We regrouped, remounted, and went on a nice trail ride through the lovely woods. If I may brag, I was so proud of Buckshot that he didn’t flinch when the horse started bucking and running loose. Maybe he has seen a lot of horse antics at the race track and so isn’t fazed by it. Whatever the reason, I was so proud of his calmness. He also calmly took the lead in the trail ride several times, and did great. (That hasn’t always been the case. When we first started riding on the trail, over a year ago, he would balk and hesitate when we led. But over time, he has changed and now takes the lead confidently when we have to. Good boy!)

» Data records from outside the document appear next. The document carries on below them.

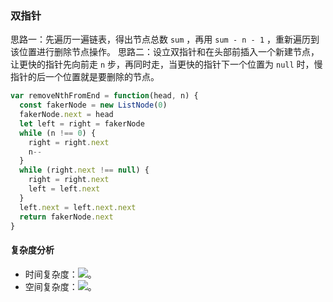 ### 双指针
思路一：先遍历一遍链表，得出节点总数 `sum` ，再用 `sum - n - 1` ，重新遍历到该位置进行删除节点操作。
思路二：设立双指针和在头部前插入一个新建节点，让更快的指针先向前走 `n` 步，再同时走，当更快的指针下一个位置为 `null` 时，慢指针的后一个位置就是要删除的节点。

```javascript
var removeNthFromEnd = function(head, n) {
  const fakerNode = new ListNode(0)
  fakerNode.next = head
  let left = right = fakerNode
  while (n !== 0) {
    right = right.next
    n--
  }
  while (right.next !== null) {
    right = right.next
    left = left.next
  }
  left.next = left.next.next
  return fakerNode.next
}
```

#### 复杂度分析
- 时间复杂度：![](https://cdn.nlark.com/yuque/__latex/7ba55e7c64a9405a0b39a1107e90ca94.svg#card=math&code=O%28n%29&height=20&width=36)。
- 空间复杂度：![](https://cdn.nlark.com/yuque/__latex/5e079a28737d5dd019a3b8f6133ee55e.svg#card=math&code=O%281%29&height=20&width=34)。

After the ride, I praised him profusely and gave him his post-ride carrots. I walked him slowly back to his pasture, letting him graze on the way. Unfortunately, I had an unpleasant chore to do. It was time for his dewormer. He hates it so. But it has to be done. So, after getting him in his pasture, I held his halter and slipped the dewormer into the side of his mouth. He stood stock still, not moving a muscle, as I held the bottom of the halter and waited for him to swallow. It is as if he is thinking, I will not swallow. I will not swallow. And how can you be so mean? I will not swallow. I can outwait you, lady.

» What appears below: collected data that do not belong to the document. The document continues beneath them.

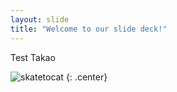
 ```yaml
---
layout: slide
title: "Welcome to our slide deck!"
---
```


Test Takao

![skatetocat](https://octodex.github.com/images/skatetocat.png)
{: .center}
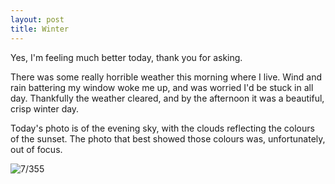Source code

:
 ```yaml
---
layout: post
title: Winter
---
```

Yes, I'm feeling much better today, thank you for asking.

There was some really horrible weather this morning where I live. Wind and rain battering my window woke me up, and was worried I'd be stuck in all day. Thankfully the weather cleared, and by the afternoon it was a beautiful, crisp winter day.

Today's photo is of the evening sky, with the clouds reflecting the colours of the sunset. The photo that best showed those colours was, unfortunately, out of focus.
<!--break-->
![7/355](media.humanboring.net/photos/2016-01-07.jpeg)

And so I stood there, not saying anything. Then I made swallowing noises with my mouth, and his tongue made a motion. I stood. He stood. I can outwait you, lady, he was still saying. (He is very persistent.) I made another swallowing noise with my mouth, and his mouth made another motion. Then I let go of the halter, and he immediately walked away, sulking. He spit some grass out of his mouth. He just stood, looking sad and sulky at me. I felt so bad. I had a treat in my pocket but sometimes (the only time) he won’t take a treat after a dewormer. I walked slowly over to him and offered him the horse muffin. He didn’t take it. I put it back in my pocket and started toward the gate. And he followed me, which surprised me, since I knew he was slightly mad at me for giving him something that tastes so terrible. I stopped and got the treat out of my pocket and offered it to him again. Again, he didn’t eat it. So back in my pocket it went and I walked away. And again, he followed me! At the gate, both he and Lucky were right behind me, so I split the muffin in two. Lucky eagerly took his piece and Buckshot finally took a piece. Then I told them I would fix their dinners and headed to the feed room to make them dinner.

(Secretly, without laughing at him, I have to laugh - he is so funny! My most willing horse becomes mad, and sulks when he gets a dewormer. I feel bad because it must taste just horrible. But it so funny to see how determined he is not to swallow, and to make sure I know he doesn’t like it or like me. But then, in time, he will come around. Poor boy!)

I hope you were able to have a ride or spend time with your horses, preferably without dewormers! LOL!